Records provided »

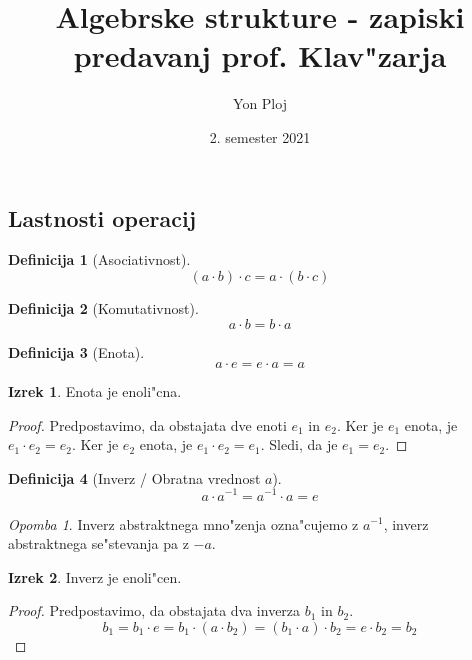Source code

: \documentclass{article}
\theoremstyle{definition}
\newtheorem{definition}{Definicija}[section]
\newtheorem{theorem}{Izrek}[section]
\theoremstyle{remark}
\newtheorem*{rem}{Opomba}
\begin{document}
	
	\title{Algebrske strukture - zapiski predavanj prof. Klav"zarja}
	\author{Yon Ploj}
	\date{2. semester 2021}
	\maketitle
	

	\subsection{Lastnosti operacij}
	\begin{definition}[Asociativnost]
		\[ (a \cdot b) \cdot c = a \cdot (b \cdot c) \]
	\end{definition}
	\begin{definition}[Komutativnost]
		\[ a \cdot b = b \cdot a \]
	\end{definition}
	\begin{definition}[Enota]
		\[ a \cdot e = e \cdot a = a \]
	\end{definition}
	\begin{theorem}
		Enota je enoli"cna.
	\end{theorem}
	\begin{proof}
		Predpostavimo, da obstajata dve enoti $e_1$ in $e_2$.
		Ker je $e_1$ enota, je $e_1 \cdot e_2 = e_2$.
		Ker je $e_2$ enota, je $e_1 \cdot e_2 = e_1$.
		Sledi, da je $e_1 = e_2$.
	\end{proof}

	\begin{definition}[Inverz / Obratna vrednost $a$]
		\[ a \cdot a^{-1} = a^{-1} \cdot a = e \]
	\end{definition}
	\begin{rem}
		Inverz abstraktnega mno"zenja ozna"cujemo z $a^{-1}$, inverz abstraktnega se"stevanja pa z $-a$.
	\end{rem}
	\begin{theorem}
		Inverz je enoli"cen.
	\end{theorem}
	\begin{proof}
		Predpostavimo, da obstajata dva inverza $b_1$ in $b_2$.
		\[ b_1 = b_1 \cdot e = b_1 \cdot (a \cdot b_2) = (b_1 \cdot a) \cdot b_2 = e \cdot b_2 = b_2 \]
	\end{proof}
\end{document}
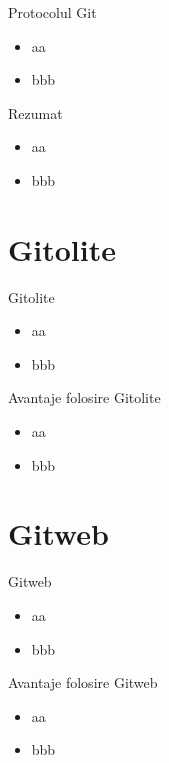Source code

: \documentclass{beamer}
\begin{document}
\begin{frame}{Protocolul Git}
	\begin{itemize}
		\item aa
		\item bbb
	\end{itemize}
\end{frame}

\begin{frame}{Rezumat}
	\begin{itemize}
		\item aa
		\item bbb
	\end{itemize}
\end{frame}

\section{Gitolite}

\frame{\tableofcontents[currentsection]}

\begin{frame}{Gitolite}
	\begin{itemize}
		\item aa
		\item bbb
	\end{itemize}
\end{frame}

\begin{frame}{Avantaje folosire Gitolite}
	\begin{itemize}
		\item aa
		\item bbb
	\end{itemize}
\end{frame}

\section{Gitweb}

\frame{\tableofcontents[currentsection]}

\begin{frame}{Gitweb}
	\begin{itemize}
		\item aa
		\item bbb
	\end{itemize}
\end{frame}

\begin{frame}{Avantaje folosire Gitweb}
	\begin{itemize}
		\item aa
		\item bbb
	\end{itemize}
\end{frame}
\end{document}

Goal of the exercise »
Go through the entries and report every line with the string "obstajata".

Problem solution »
		Predpostavimo, da obstajata dve enoti $e_1$ in $e_2$.
		Predpostavimo, da obstajata dva inverza $b_1$ in $b_2$.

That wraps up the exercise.